▶ _Task brief_
Please return all lines from the records below that include the string "latest".

Provided material Block Start

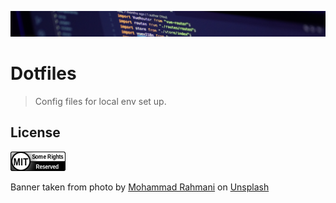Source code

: ![banner-image](https://github.com/benweston/dotfiles/blob/main/assets/banner-image.png)

# Dotfiles

<div align="left">

> Config files for local env set up.

</div>

## License

<div align="left">
    <p align="left">
        <a href="https://github.com/benweston/dotfiles/blob/main/LICENSE">
            <img src="https://github.com/benweston/dotfiles/blob/main/assets/mit-icon.png" width="88" height="31" alt="license-icon-mit" />
        </a>
    </p>
</div>

<div align="left">
    Banner taken from photo by <a href="https://unsplash.com/@afgprogrammer?utm_content=creditCopyText&utm_medium=referral&utm_source=unsplash">Mohammad Rahmani</a> on
    <a href="https://unsplash.com/photos/black-flat-screen-computer-monitor-8qEB0fTe9Vw?utm_content=creditCopyText&utm_medium=referral&utm_source=unsplash">Unsplash</a>
</div>
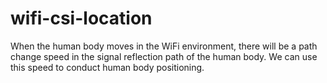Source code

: # wifi-csi-location

When the human body moves in the WiFi environment, there will be a path change speed in the signal reflection path of the human body. 
We can use this speed to conduct human body positioning.
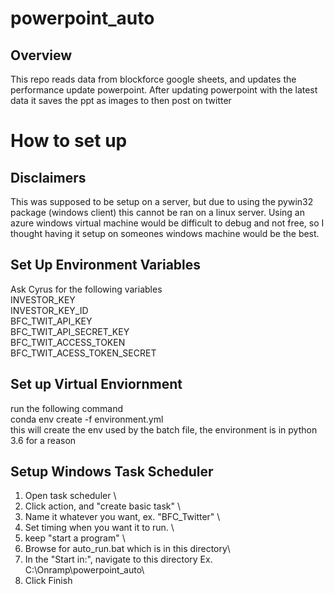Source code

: # powerpoint_auto
## Overview 
This repo reads data from blockforce google sheets, and updates the performance update powerpoint. After updating powerpoint with the latest data it saves the ppt as images to then post on twitter 
# How to set up
## Disclaimers
This was supposed to be setup on a server, but due to using the pywin32 package (windows client) this cannot be ran on a linux server. 
Using an azure windows virtual machine would be difficult to debug and not free, so I thought having it setup on someones windows machine would be the best. 

## Set Up Environment Variables 
Ask Cyrus for the following variables \
INVESTOR_KEY\
INVESTOR_KEY_ID \
BFC_TWIT_API_KEY\
BFC_TWIT_API_SECRET_KEY\
BFC_TWIT_ACCESS_TOKEN\
BFC_TWIT_ACESS_TOKEN_SECRET

## Set up Virtual Enviornment 
run the following command\
conda env create -f environment.yml\
this will create the env used by the batch file, the environment is in python 3.6 for a reason

## Setup Windows Task Scheduler 
1. Open task scheduler \ 
2. Click action, and "create basic task" \
3. Name it whatever you want, ex. "BFC_Twitter" \
4. Set timing when you want it to run. \
5. keep "start a program" \
6. Browse for auto_run.bat which is in this directory\
7. In the "Start in:", navigate to this directory Ex. C:\Onramp\powerpoint_auto\
8. Click Finish





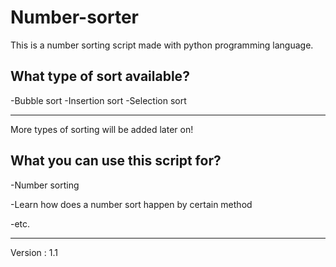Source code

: # Number-sorter

This is a number sorting script made with python programming language.

## What type of sort available?
-Bubble sort
-Insertion sort
-Selection sort

---------------------------------------------
More types of sorting will be added later on!

## What you can use this script for?
-Number sorting

-Learn how does a number sort happen by certain method

-etc.

--------------------------------------------
Version : 1.1
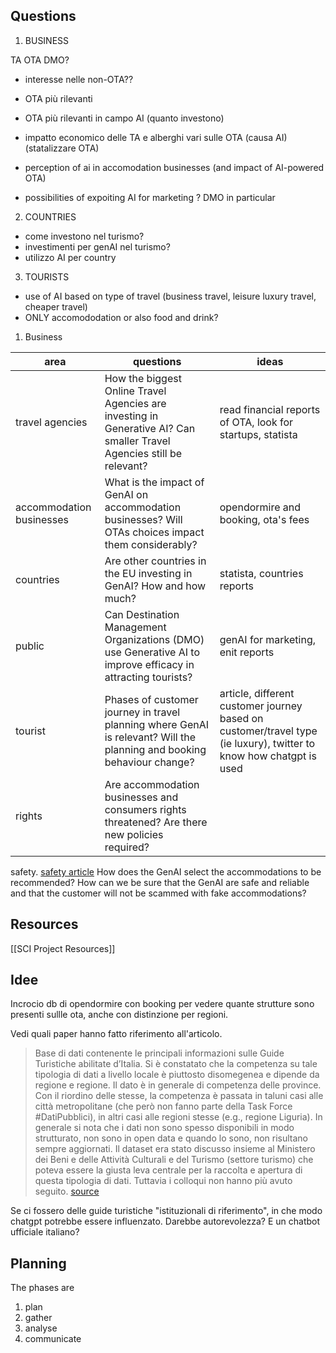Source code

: 
## Questions
1. BUSINESS

TA
OTA
DMO?

- interesse nelle non-OTA??
- OTA più rilevanti
- OTA più rilevanti in campo AI (quanto investono)

- impatto economico delle TA e alberghi vari sulle OTA (causa AI)
(statalizzare OTA)
 
- perception of ai in accomodation businesses (and impact of AI-powered OTA)

-  possibilities of expoiting AI for marketing ? DMO in particular

2. COUNTRIES
- come investono nel turismo?
- investimenti per genAI nel turismo?
- utilizzo AI per country

3. TOURISTS
-  use of AI based on type of travel (business travel, leisure luxury travel, cheaper travel)
- ONLY accomododation or also food and drink?

1. Business



| area                     | questions                                                                                                              | ideas                                                                                                              |
| ------------------------ | ---------------------------------------------------------------------------------------------------------------------- | ------------------------------------------------------------------------------------------------------------------ |
| travel agencies          | How the biggest Online Travel Agencies are investing in Generative AI? Can smaller Travel Agencies still be relevant?  | read financial reports of OTA, look for startups, statista                                                         |
| accommodation businesses | What is the impact of GenAI on accommodation businesses? Will OTAs choices impact them considerably?                   | opendormire and booking, ota's fees                                                                                |
| countries                | Are other countries in the EU investing in GenAI? How and how much?                                                    | statista, countries reports                                                                                        |
| public                   | Can Destination Management Organizations (DMO) use Generative AI to improve efficacy in attracting tourists?           | genAI for marketing, enit reports                                                                                  |
| tourist                  | Phases of customer journey in travel planning where GenAI is relevant? Will the planning and booking behaviour change? | article, different customer journey based on customer/travel type (ie luxury), twitter to know how chatgpt is used |
| rights                   | Are accommodation businesses and consumers rights threatened? Are there new policies required?                         |                                                                                                                    |

safety. [safety article](https://news.booking.com/it/bookingcom-e-polizia-postale-5-raccomandazioni-per-prenotare-online-in-sicurezza/)
How does the GenAI select the accommodations to be recommended? How can we be sure that the GenAI are safe and reliable and that the customer will not be scammed with fake accommodations?


## Resources
[[SCI Project Resources]]


## Idee
Incrocio db di opendormire con booking per vedere quante strutture sono presenti sullle ota, anche con distinzione per regioni.

Vedi quali paper hanno fatto riferimento all'articolo.



>Base di dati contenente le principali informazioni sulle Guide Turistiche abilitate d’Italia.
>Si è constatato che la competenza su tale tipologia di dati a livello locale è piuttosto disomegenea e dipende da regione e regione. Il dato è in generale di competenza delle province. Con il riordino delle stesse, la competenza è passata in taluni casi alle città metropolitane (che però non fanno parte della Task Force #DatiPubblici), in altri casi alle regioni stesse (e.g., regione Liguria). In generale si nota che i dati non sono spesso disponibili in modo strutturato, non sono in open data e quando lo sono, non risultano sempre aggiornati. Il dataset era stato discusso insieme al Ministero dei Beni e delle Attività Culturali e del Turismo (settore turismo) che poteva essere la giusta leva centrale per la raccolta e apertura di questa tipologia di dati. Tuttavia i colloqui non hanno più avuto seguito.
>[source](https://docs.italia.it/italia/daf/pianotri-elencobasidatichiave/it/stabile/monitoraggio.html#strutture-ricettive)

Se ci fossero delle guide turistiche "istituzionali di riferimento", in che modo chatgpt potrebbe essere influenzato. Darebbe autorevolezza? E un chatbot ufficiale italiano?




## Planning

The phases are
1. plan
2. gather
3. analyse
4. communicate





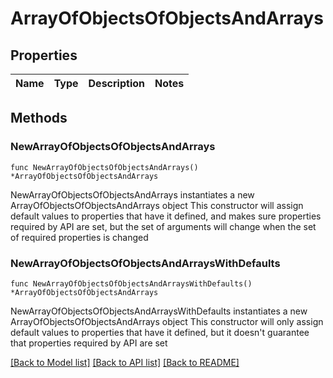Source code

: # ArrayOfObjectsOfObjectsAndArrays

## Properties

Name | Type | Description | Notes
------------ | ------------- | ------------- | -------------

## Methods

### NewArrayOfObjectsOfObjectsAndArrays

`func NewArrayOfObjectsOfObjectsAndArrays() *ArrayOfObjectsOfObjectsAndArrays`

NewArrayOfObjectsOfObjectsAndArrays instantiates a new ArrayOfObjectsOfObjectsAndArrays object
This constructor will assign default values to properties that have it defined,
and makes sure properties required by API are set, but the set of arguments
will change when the set of required properties is changed

### NewArrayOfObjectsOfObjectsAndArraysWithDefaults

`func NewArrayOfObjectsOfObjectsAndArraysWithDefaults() *ArrayOfObjectsOfObjectsAndArrays`

NewArrayOfObjectsOfObjectsAndArraysWithDefaults instantiates a new ArrayOfObjectsOfObjectsAndArrays object
This constructor will only assign default values to properties that have it defined,
but it doesn't guarantee that properties required by API are set


[[Back to Model list]](../README.md#documentation-for-models) [[Back to API list]](../README.md#documentation-for-api-endpoints) [[Back to README]](../README.md)


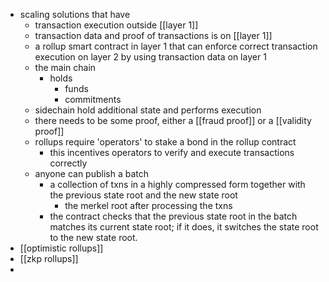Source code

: - scaling solutions that have
	- transaction execution outside [[layer 1]]
	- transaction data and proof of transactions is on [[layer 1]]
	- a rollup smart contract in layer 1 that can enforce correct transaction execution on layer 2 by using transaction data on layer 1
	- the main chain
		- holds
			- funds
			- commitments
	- sidechain hold additional state and performs execution
	- there needs to be some proof, either a [[fraud proof]] or a [[validity proof]]
	- rollups require 'operators' to stake a bond in the rollup contract
		- this incentives operators to verify and execute transactions correctly
	- anyone can publish a batch
		- a collection of txns in a highly compressed form together with the previous state root and the new state root
			- the merkel root after processing the txns
		- the contract checks that the previous state root in the batch matches its current state root; if it does, it switches the state root to the new state root.
- [[optimistic rollups]]
- [[zkp rollups]]
-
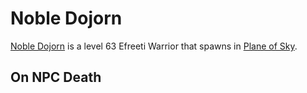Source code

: # Noble Dojorn



[Noble Dojorn](/npc/71057) is a level 63 Efreeti Warrior that spawns in [Plane of Sky](/zone/71).



## On NPC Death

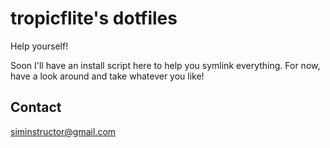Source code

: tropicflite's dotfiles
======================

Help yourself!

Soon I'll have an install script here to help you symlink everything. For now, have a look around and take whatever you like!

## Contact

siminstructor@gmail.com
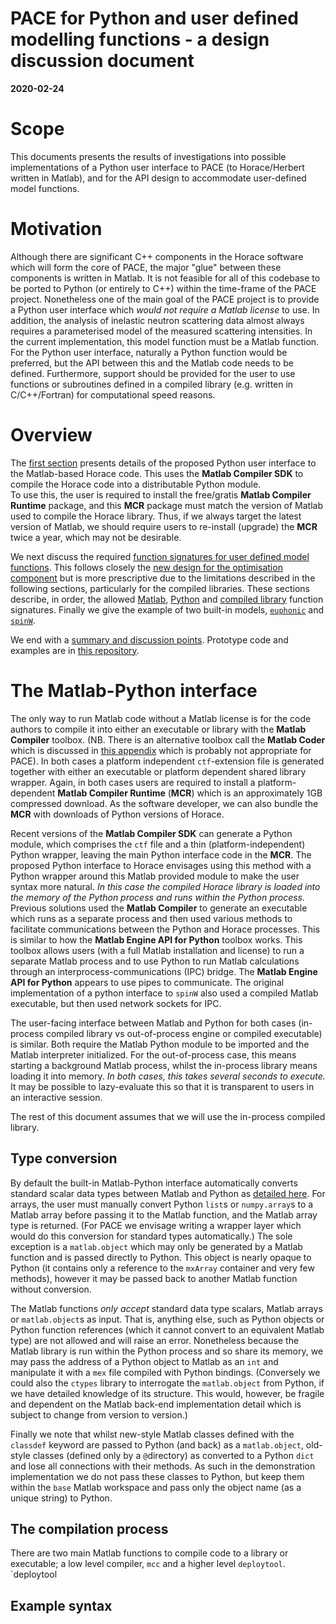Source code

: # PACE for Python and user defined modelling functions - a design discussion document
**2020-02-24**

<!---
LaTeX equations used repeatedly can be defined as references, with format
	[latex_equation]: %-encoded link to image generator
then, if image generation fails for some reason, the alt-text for each equation
will still contain the raw LaTeX equation which is often intelligible

Constructing the %-encoded link can be done at, e.g., the codecogs website
	https://www.codecogs.com/eqnedit.php?latex=latex_equation
--->
[\mathbb{Q} \equiv (\mathb{Q},E)]:https://latex.codecogs.com/svg.latex?%5Cmathbb%7BQ%7D%5Cequiv%28%5Cmathbf%7BQ%7D%2CE%29
[S(\mathbb{Q})]: https://latex.codecogs.com/svg.latex?S%28%5Cmathbb%7BQ%7D%29
[\mathbf{Q}]: https://latex.codecogs.com/svg.latex?%5Cmathbf%7BQ%7D
[N]: https://latex.codecogs.com/svg.latex?N
[(E_n, S(\mathbf{Q}, E_n))]: https://latex.codecogs.com/svg.latex?%28E_n%2C%20S%28%5Cmathbf%7BQ%7D%2C%20E_n%29%29


# Scope

This documents presents the results of investigations into possible implementations of a Python user interface to PACE (to Horace/Herbert written in Matlab), and for the API design to accommodate user-defined model functions.


# Motivation

Although there are significant C++ components in the Horace software which will form the core of PACE, the major "glue" between these components is written in Matlab.
It is not feasible for all of this codebase to be ported to Python (or entirely to C++) within the time-frame of the PACE project.
Nonetheless one of the main goal of the PACE project is to provide a Python user interface which *would not require a Matlab license* to use.
In addition, the analysis of inelastic neutron scattering data almost always requires a parameterised model of the measured scattering intensities.
In the current implementation, this model function must be a Matlab function.
For the Python user interface, naturally a Python function would be preferred, but the API between this and the Matlab code needs to be defined.
Furthermore, support should be provided for the user to use functions or subroutines defined in a compiled library (e.g. written in C/C++/Fortran) for computational speed reasons.


# Overview

The [first section](#mat2py) presents details of the proposed Python user interface to the Matlab-based Horace code.
This uses the **Matlab Compiler SDK** to compile the Horace code into a distributable Python module.  
To use this, the user is required to install the free/gratis **Matlab Compiler Runtime** package, and this **MCR** package must match the version of Matlab used to compile the Horace library.
Thus, if we always target the latest version of Matlab, we should require users to re-install (upgrade) the **MCR** twice a year, which may not be desirable.

We next discuss the required [function signatures for user defined model functions](#userfundef).
This follows closely the [new design for the optimisation component](Model_Optimisation_Design.md) but is more prescriptive due to the limitations described in the following sections, particularly for the compiled libraries.
These sections describe, in order, the allowed [Matlab](#matuserfun), [Python](#pyuserfun) and [compiled library](#compileduserfun) function signatures.
Finally we give the example of two built-in models, [`euphonic`](#euphonic) and [`spinW`](#spinW). 

We end with a [summary and discussion points](summary).
Prototype code and examples are in [this repository](https://github.com/mducle/hugo).


# <a name="mat2py"></a> The Matlab-Python interface

The only way to run Matlab code without a Matlab license is for the code authors to compile it into either an executable or library with the **Matlab Compiler** toolbox.
(NB. There is an alternative toolbox call the **Matlab Coder** which is discussed in [this appendix](#matlabcoder) which is probably not appropriate for PACE).
In both cases a platform independent `ctf`-extension file is generated together with either an executable or platform dependent shared library wrapper.
Again, in both cases users are required to install a platform-dependent **Matlab Compiler Runtime** (**MCR**) which is an approximately 1GB compressed download.
As the software developer, we can also bundle the **MCR** with downloads of Python versions of Horace.

Recent versions of the **Matlab Compiler SDK** can generate a Python module, which comprises the `ctf` file and a thin (platform-independent) Python wrapper, leaving the main Python interface code in the **MCR**.
The proposed Python interface to Horace envisages using this method with a Python wrapper around this Matlab provided module to make the user syntax more natural.
*In this case the compiled Horace library is loaded into the memory of the Python process and runs within the Python process.*
Previous solutions used the **Matlab Compiler** to generate an executable which runs as a separate process and then used various methods to facilitate communications between the Python and Horace processes.
This is similar to how the **Matlab Engine API for Python** toolbox works.
This toolbox allows users (with a full Matlab installation and license) to run a separate Matlab process and to use Python to run Matlab calculations through an interprocess-communications (IPC) bridge.
The **Matlab Engine API for Python** appears to use pipes to communicate. 
The original implementation of a python interface to `spinW` also used a compiled Matlab executable, but then used network sockets for IPC.

The user-facing interface between Matlab and Python for both cases (in-process compiled library vs out-of-process engine or compiled executable) is similar.
Both require the Matlab Python module to be imported and the Matlab interpreter initialized.
For the out-of-process case, this means starting a background Matlab process, whilst the in-process library means loading it into memory.
*In both cases, this takes several seconds to execute.*
It may be possible to lazy-evaluate this so that it is transparent to users in an interactive session.

The rest of this document assumes that we will use the in-process compiled library.


## Type conversion

By default the built-in Matlab-Python interface automatically converts standard scalar data types between Matlab and Python as [detailed here](https://www.mathworks.com/help/matlab/matlab_external/handle-data-returned-from-matlab-to-python.html).
For arrays, the user must manually convert Python `list`s or `numpy.array`s to a Matlab array before passing it to the Matlab function, and the Matlab array type is returned.
(For PACE we envisage writing a wrapper layer which would do this conversion for standard types automatically.)
The sole exception is a `matlab.object` which may only be generated by a Matlab function and is passed directly to Python.
This object is nearly opaque to Python (it contains only a reference to the `mxArray` container and very few methods), however it may be passed back to another Matlab function without conversion.

The Matlab functions *only accept* standard data type scalars, Matlab arrays or `matlab.object`s as input.
That is, anything else, such as Python objects or Python function references (which it cannot convert to an equivalent Matlab type) are not allowed and will raise an error.
Nonetheless because the Matlab library is run within the Python process and so share its memory, we may pass the address of a Python object to Matlab as an `int` and manipulate it with a `mex` file compiled with Python bindings.
(Conversely we could also the `ctypes` library to interrogate the `matlab.object` from Python, if we have detailed knowledge of its structure.
This would, however, be fragile and dependent on the Matlab back-end implementation detail which is subject to change from version to version.)

Finally we note that whilst new-style Matlab classes defined with the `classdef` keyword are passed to Python (and back) as a `matlab.object`, old-style classes (defined only by a `@`directory) as converted to a Python `dict` and lose all connections with their methods.
As such in the demonstration implementation we do not pass these classes to Python, but keep them within the `base` Matlab workspace and pass only the object name (as a unique string) to Python.


## The compilation process

There are two main Matlab functions to compile code to a library or executable; a low level compiler, `mcc` and a higher level `deploytool`.
`deploytool



## Example syntax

Provided material Block End

▶ _Solution to the problem_
This repo reads data from blockforce google sheets, and updates the performance update powerpoint. After updating powerpoint with the latest data it saves the ppt as images to then post on twitter 
Thus, if we always target the latest version of Matlab, we should require users to re-install (upgrade) the **MCR** twice a year, which may not be desirable.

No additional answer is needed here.